An active data warehouse deployment relies upon EAI infrastructure for both
data acquisition and decision delivery. It requires extremely up-to-date data
from the transactional processing systems within an organisation.
Advanced EAI infrastructure can facilitate real-time or near real-time data
acquisition. The EAI infrastructure provides a bridge between the world of bookkeeping
and decision-making. When a business event is recorded in the bookkeeping systems,
the EAI infrastructure updates the decision-making environment (active data
warehouse) on a real-time basis.
The bridge works in reverse as well. When analytic applications in a tactical
decision-support implementation detect the need for an action, the EAI infrastructure
is used to deliver decisions to the OLTP systems that will be responsible for
the associated bookkeeping activities to make each proposed action a reality.
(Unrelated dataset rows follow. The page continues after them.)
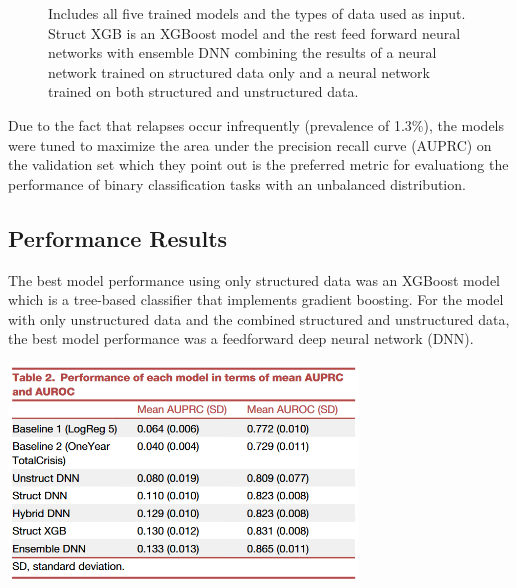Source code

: \documentclass[
  letterpaper,
  DIV=11,
  numbers=noendperiod]{scrartcl}
\begin{document}
\begin{figure}


\caption{\label{fig-experimentaldesign}Includes all five trained models
and the types of data used as input. Struct XGB is an XGBoost model and
the rest feed forward neural networks with ensemble DNN combining the
results of a neural network trained on structured data only and a neural
network trained on both structured and unstructured data.}

\end{figure}%

Due to the fact that relapses occur infrequently (prevalence of 1.3\%),
the models were tuned to maximize the area under the precision recall
curve (AUPRC) on the validation set which they point out is the
preferred metric for evaluationg the performance of binary
classification tasks with an unbalanced distribution.

\subsection{Performance Results}\label{performance-results}

The best model performance using only structured data was an XGBoost
model which is a tree-based classifier that implements gradient
boosting. For the model with only unstructured data and the combined
structured and unstructured data, the best model performance was a
feedforward deep neural network (DNN).

\includegraphics[width=3.64583in,height=\textheight]{images/paste-2.png}
\end{document}
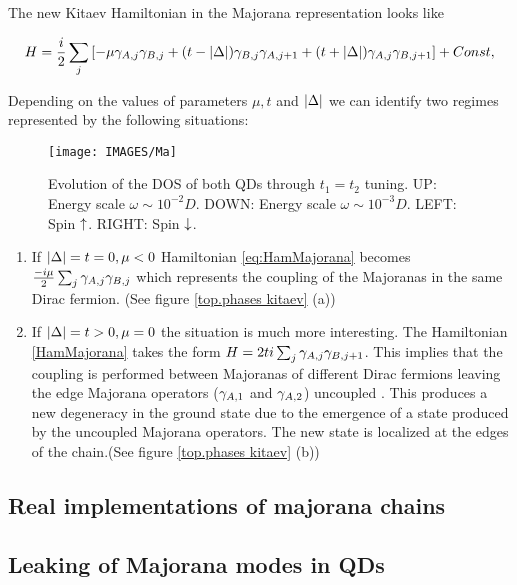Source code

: The new Kitaev Hamiltonian in the Majorana representation looks like 

\begin{equation}
H = \frac{i}{2} \sum_{j} \left[ -\mu \gamma_{A,j}\gamma_{B,j}  + (t- \vert \Delta \vert) \gamma_{B,j}\gamma_{A,j+1} + (t+ \vert \Delta \vert) \gamma_{A,j}\gamma_{B,j+1} \right]+Const,\label{eq:HamMajorana}
\end{equation}

Depending on the values of parameters $\mu, t$ and $\vert \Delta \vert$ we can identify two regimes represented by the following situations:



\begin{figure}[hbt]
\centering
\texttt{[image: IMAGES/Ma]}
\caption{\label{fig:2D/Shift_t1=t2} Evolution of the DOS of both QDs through $t_1 = t_2$ tuning. UP: Energy scale $\omega \sim 10^{-2}D$. DOWN: Energy scale $\omega \sim 10^{-3}D$. LEFT: Spin $\uparrow$. RIGHT: Spin $\downarrow$.}
\end{figure}


\begin{enumerate}
\item{If $\vert \Delta \vert = t = 0, \mu <0$} Hamiltonian \eqref{eq:HamMajorana} becomes $\frac{-i\mu}{2} \sum_{j} \gamma_{A,j}\gamma_{B,j}$ which represents the coupling of the Majoranas in the same Dirac fermion. (See figure \ref{top.phases kitaev} (a))

\item{If $\vert \Delta \vert = t > 0, \mu =0$} the situation is much more interesting. The Hamiltonian \eqref{HamMajorana} takes the form $H = 2ti\sum_{j} \gamma_{A,j}\gamma_{B,j+1}$. This implies that the coupling is performed between  Majoranas of different Dirac fermions leaving the edge Majorana operators ($\gamma_{A,1}$ and $\gamma_{A,2}$) uncoupled . This produces a new degeneracy in the ground state due to the emergence of a state produced by the uncoupled Majorana operators. The new state is localized at the edges of the chain.(See figure \ref{top.phases kitaev} (b)) 
\end{enumerate}

\subsection{Real implementations of majorana chains}


\subsection{Leaking of Majorana modes in QDs}


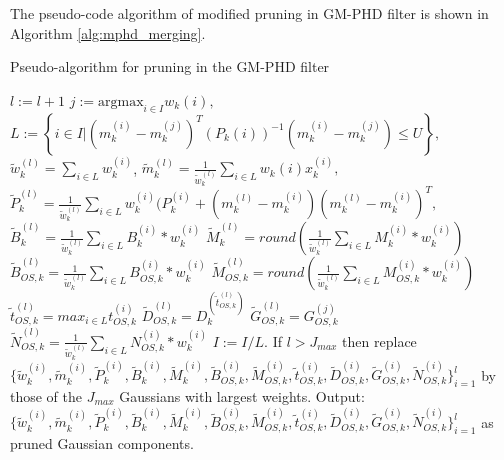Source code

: The pseudo-code algorithm of modified pruning in GM-PHD filter is shown in Algorithm \ref{alg:mphd_merging}.
\begin{algorithm}
  \caption{Pseudo-algorithm for pruning in the GM-PHD filter}
  \begin{algorithmic}[1]
        \State $l:= l+1$
        \State $j:= \text{argmax}_{i \in I} w_k{(i)},$
        \State $L:= \left\{ i \in I | (m_k^{(i)} - m_k^{(j)})^T (P_k{(i)})^{-1} (m_k^{(i)} - m_k^{(j)}) \leq U \right\},$
        \State $\tilde{w}_k^{(l)} = \sum_{i \in L} w_k^{(i)}$,
        \State $\tilde{m}_k^{(l)} = \frac{1}{\tilde{w}_k^{(l)}} \sum_{i \in L} w_k{(i)} x_k^{(i)},$
        \State $\tilde{P}_k^{(l)} = \frac{1}{\tilde{w}_k^{(l)}} \sum_{i \in L} w_k^{(i)} (P_k^{(i)} + (m_k^{(l)} - m _k^{(i)}) (m_k^{(l)} - m _k^{(i)})^T,$
        \State $\tilde{B}_k^{(l)} = \frac{1}{\tilde{w}_k^{(l)}} \sum_{i \in L} B_k^{(i)} * w_k^{(i)}$
        \State $\tilde{M}_k^{(l)} = round(\frac{1}{\tilde{w}_k^{(l)}} \sum_{i \in L} M_k^{(i)} * w_k^{(i)})$
        \State $\tilde{B}_{OS,k}^{(l)} = \frac{1}{\tilde{w}_k^{(l)}} \sum_{i \in L} B_{OS,k}^{(i)} * w_k^{(i)}$ 
        \State $\tilde{M}_{OS,k}^{(l)} = round(\frac{1}{\tilde{w}_k^{(l)}} \sum_{i \in L} M_{OS,k}^{(i)} * w_k^{(i)})$
        \State $\tilde{t}_{OS,k}^{(l)} = max_{i \in L} t_{OS,k}^{(i)}$
        \State $\tilde{D}_{OS,k}^{(l)} = D_k^{(\tilde{t}_{OS,k}^{(l)})}$
        \State $\tilde{G}_{OS,k}^{(l)} = {G}_{OS,k}^{(j)}$ 
        \State $\tilde{N}_{OS,k}^{(l)} = \frac{1}{\tilde{w}_k^{(l)}} \sum_{i \in L} N_{OS,k}^{(i)} * w_k^{(i)}$
        \State $I:= I/L.$
      \EndWhile
    \EndProcedure
    \State
    \State If $l > J_{max}$ then replace $\{ \tilde{w}_k^{(i)}, \tilde{m}_k^{(i)}, \tilde{P}_k^{(i)}, \tilde{B}_k^{(i
    )}, \tilde{M}_k^{(i)}, \tilde{B}_{OS,k}^{(i)}, \tilde{M}_{OS,k}^{(i)}, \tilde{t}_{OS,k}^{(i)}, \tilde{D}_{OS,k}^{(i)}, \tilde{G}_{OS,k}^{(i)}, \tilde{N}_{OS,k}^{(i)} \}_{i=1}^l$ by
    those of the $J_{max}$ Gaussians with largest weights.
    \State
    \State Output: $\{ \tilde{w}_k^{(i)}, \tilde{m}_k^{(i)}, \tilde{P}_k^{(i)}, \tilde{B}_k^{(i
    )}, \tilde{M}_k^{(i)}, \tilde{B}_{OS,k}^{(i)}, \tilde{M}_{OS,k}^{(i)}, \tilde{t}_{OS,k}^{(i)}, \tilde{D}_{OS,k}^{(i)}, \tilde{G}_{OS,k}^{(i)}, \tilde{N}_{OS,k}^{(i)} \}_{i=1}^l$ as pruned Gaussian components.

  \end{algorithmic}
  \label{alg:mphd_merging}
\end{algorithm}
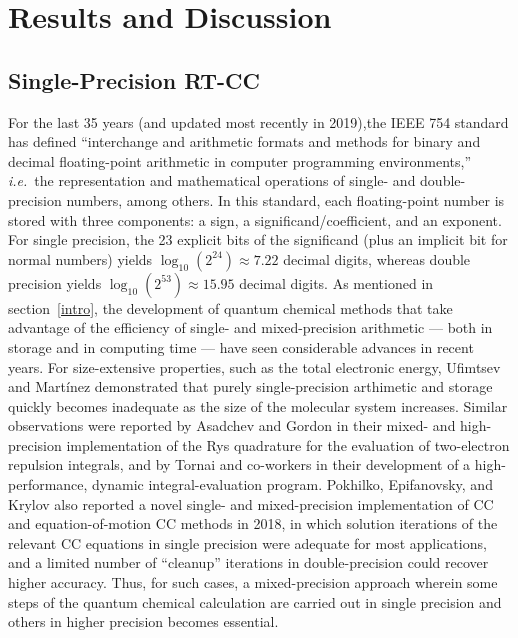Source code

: \section{Results and Discussion} \label{results}

\subsection{Single-Precision RT-CC}\label{result:precision}

For the last 35 years (and updated most recently in 2019),the IEEE 754
standard\cite{IEEE-754-2019} has defined ``interchange and arithmetic formats
and methods for binary and decimal floating-point arithmetic in computer
programming environments,'' {\em i.e.}\ the representation and mathematical
operations of single- and double-precision numbers, among others.  In this
standard, each floating-point number is stored with three components: a sign, a
significand/coefficient, and an exponent.  For single precision, the 23 explicit
bits of the significand (plus an implicit bit for normal numbers) yields
$\log_{10}(2^{24}) \approx 7.22$ decimal digits, whereas double precision
yields $\log_{10}(2^{53}) \approx 15.95$ decimal digits.  As mentioned in
section~\ref{intro}, the development of quantum chemical methods that take
advantage of the efficiency of single- and mixed-precision arithmetic --- both
in storage and in computing time --- have seen considerable advances in recent
years.  For size-extensive properties, such as the total electronic energy,
Ufimtsev and Mart\' inez\cite{Ufimtsev2008,Ufimtsev2008quantum} demonstrated that
purely single-precision arthimetic and storage quickly becomes inadequate as the
size of the molecular system increases.  Similar observations were reported by
Asadchev and Gordon\cite{Asadchev2012} in their mixed- and high-precision
implementation of the Rys quadrature for the evaluation of two-electron
repulsion integrals, and by Tornai and co-workers in their development of a
high-performance, dynamic integral-evaluation program.\cite{Tornai2019}
Pokhilko, Epifanovsky, and Krylov\cite{Pokhilko2018} also reported a novel
single- and mixed-precision implementation of CC and equation-of-motion CC
methods in 2018, in which solution iterations of the relevant CC equations in
single precision were adequate for most applications, and a limited number of
``cleanup'' iterations in double-precision could recover higher accuracy.  Thus,
for such cases, a mixed-precision approach wherein some steps of the quantum
chemical calculation are carried out in single precision and others in higher
precision becomes essential.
EAI with process integration allows for closed loop decision-making.
Data fed from the bookkeeping environment into the active data warehouse will
cause event-based triggers to fire based on business rules, and initiate decisions
that are fed back into the operational bookkeeping systems for execution.
Give us an example of a closed-loop decision-making
scenario:
For e.g., consider a retail environment where purchase transactions are captured
using an electronic Point-of-Sale (ePOS) network in thousands of stores distributed
across an extensive geography.
Transactions from the ePOS systems are published to an EAI message bus as they
occur in the stores. These business events are then delivered to all appropriate
subscribers, including the active data warehouse.
Under certain conditions, such as when sales trends indicate a rapid depletion
of inventory, the business rules embedded in the analytic capabilities of the
active data warehouse will arrive at a decision to order additional items for
delivery to those stores that would otherwise end up with empty shelves.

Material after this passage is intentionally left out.